• Requirement:
Read through the lines below and copy the ones holding the string "title".

Pictures paired with source code:

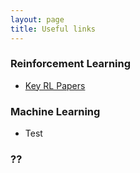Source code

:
 ```yaml
---
layout: page
title: Useful links
---
```


### Reinforcement Learning

- [Key RL Papers](https://spinningup.openai.com/en/latest/spinningup/keypapers.html)

### Machine Learning

- Test

### ??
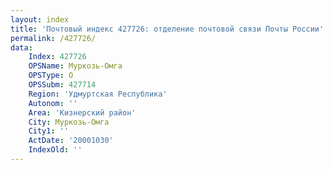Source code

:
 ```yaml
---
layout: index
title: 'Почтовый индекс 427726: отделение почтовой связи Почты России'
permalink: /427726/
data:
    Index: 427726
    OPSName: Муркозь-Омга
    OPSType: О
    OPSSubm: 427714
    Region: 'Удмуртская Республика'
    Autonom: ''
    Area: 'Кизнерский район'
    City: Муркозь-Омга
    City1: ''
    ActDate: '20001030'
    IndexOld: ''
---
```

• Written reply:
title: Useful links
title: 'Почтовый индекс 427726: отделение почтовой связи Почты России'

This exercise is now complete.